Sources: Guaido allies take slice of first Venezuela budget

International

FILE – In this Jan. 6, 2020 file photo, the National Assembly stands in Caracas, Venezuela. Opposition lawmakers in Venezuela quietly agreed on the second week of April 2020, to pay themselves a $5,000 a month when they approved special $100 bonuses for doctors and nurses battling the coronavirus, a large payout for a nation where most workers are scraping by on couple of dollars a month, according to people involved in the process. (AP Photo/Andrea Hernandez Briceño, File)

MIAMI (AP) — Opposition lawmakers in Venezuela quietly agreed to pay themselves $5,000 a month when they readied special $100 bonuses for doctors and nurses battling the coronavirus — a large payout for a nation where most workers are scraping by on couple of dollars a month, according to people involved in the process.

Funding for the payout, which has not been previously reported, was contained in legislation passed last week by the National Assembly setting up an $80 million “Liberation Fund” made up of Venezuelan assets seized by the Trump administration as part of its sanctions campaign to remove socialist leader Nicolás Maduro.

The legislation was touted as a hallmark achievement for Juan Guaidó, the 36-year-old congressional leader recognized as Venezuela’s rightful president by the U.S. and nearly 60 other nations, but who has struggled to exert real power. For this first time since invoking the constitution to proclaim himself as acting president, he would have access to some of the billions of dollars in Venezuelan assets frozen abroad.

The details have been shrouded in secrecy, however. The text of the new measure, which implements a general law passed in February creating the fund, hasn’t been made published in the official legislative gazette as required although The Associated Press obtained a copy from sources. And the official announcement makes no mention of salaries or the proposed $5,000 payout, saying only that 17% of the $80 million in recovered assets will be set aside for “the defense and strengthening of the national legislative power and the social protection of its members.”

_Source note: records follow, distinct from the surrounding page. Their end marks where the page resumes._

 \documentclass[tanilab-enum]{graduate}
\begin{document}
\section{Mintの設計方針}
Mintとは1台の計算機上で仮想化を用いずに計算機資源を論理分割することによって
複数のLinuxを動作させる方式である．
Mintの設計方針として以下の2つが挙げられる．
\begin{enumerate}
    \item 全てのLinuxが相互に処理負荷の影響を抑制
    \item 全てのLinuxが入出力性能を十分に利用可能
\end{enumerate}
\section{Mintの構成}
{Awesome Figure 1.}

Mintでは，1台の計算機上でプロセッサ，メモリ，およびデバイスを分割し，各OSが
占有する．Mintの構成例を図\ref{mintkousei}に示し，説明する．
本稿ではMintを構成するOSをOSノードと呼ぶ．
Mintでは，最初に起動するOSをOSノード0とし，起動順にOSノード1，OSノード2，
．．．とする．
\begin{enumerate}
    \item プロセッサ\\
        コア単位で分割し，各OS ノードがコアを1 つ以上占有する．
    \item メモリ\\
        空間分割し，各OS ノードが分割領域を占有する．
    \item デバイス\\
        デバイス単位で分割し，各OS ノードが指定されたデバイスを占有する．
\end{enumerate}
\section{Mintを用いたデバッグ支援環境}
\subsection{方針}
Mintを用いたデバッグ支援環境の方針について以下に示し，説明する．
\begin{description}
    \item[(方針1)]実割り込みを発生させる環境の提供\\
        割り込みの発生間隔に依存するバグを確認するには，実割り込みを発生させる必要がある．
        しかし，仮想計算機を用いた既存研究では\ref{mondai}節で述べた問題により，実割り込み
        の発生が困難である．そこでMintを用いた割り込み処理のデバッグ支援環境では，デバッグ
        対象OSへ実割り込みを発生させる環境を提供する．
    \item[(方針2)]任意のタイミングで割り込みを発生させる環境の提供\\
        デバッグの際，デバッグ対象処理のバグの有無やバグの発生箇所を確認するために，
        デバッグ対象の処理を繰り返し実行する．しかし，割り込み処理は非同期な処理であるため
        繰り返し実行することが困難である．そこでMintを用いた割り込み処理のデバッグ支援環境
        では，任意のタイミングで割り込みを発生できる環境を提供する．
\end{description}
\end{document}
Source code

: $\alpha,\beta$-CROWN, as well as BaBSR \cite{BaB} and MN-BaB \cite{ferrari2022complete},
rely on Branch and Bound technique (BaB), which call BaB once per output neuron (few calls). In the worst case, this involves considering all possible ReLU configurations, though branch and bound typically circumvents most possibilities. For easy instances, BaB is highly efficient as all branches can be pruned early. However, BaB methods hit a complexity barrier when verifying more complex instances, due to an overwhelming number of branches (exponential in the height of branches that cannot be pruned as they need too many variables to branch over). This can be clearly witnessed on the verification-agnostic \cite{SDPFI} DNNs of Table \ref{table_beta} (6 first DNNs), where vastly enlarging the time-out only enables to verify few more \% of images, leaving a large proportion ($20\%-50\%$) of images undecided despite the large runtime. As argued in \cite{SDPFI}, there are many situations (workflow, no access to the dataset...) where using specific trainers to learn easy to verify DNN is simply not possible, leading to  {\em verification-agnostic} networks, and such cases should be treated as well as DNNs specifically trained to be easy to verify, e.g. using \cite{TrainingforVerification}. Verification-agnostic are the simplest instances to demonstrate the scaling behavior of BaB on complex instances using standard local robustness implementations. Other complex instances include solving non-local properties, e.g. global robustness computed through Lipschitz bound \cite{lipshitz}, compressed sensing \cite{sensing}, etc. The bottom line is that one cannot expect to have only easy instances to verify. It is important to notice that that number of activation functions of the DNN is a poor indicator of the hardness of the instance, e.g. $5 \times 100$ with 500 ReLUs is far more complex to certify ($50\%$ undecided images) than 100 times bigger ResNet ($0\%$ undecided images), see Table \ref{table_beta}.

Guaido’s communications team issued a statement late Thursday denying a $5,000 “salary” had been approved. It said lawmakers, who have gone unpaid since Maduro cut off funding to the legislature after it fell to the opposition in 2015, will determine an appropriate amount and communicate it to the rest of the country in a transparent manner. It said the $14 million in funding earmarked for the National Assembly would pay not not only lawmakers’ personal income but also cover office expenses, staff costs, travel and other related legislative expenses.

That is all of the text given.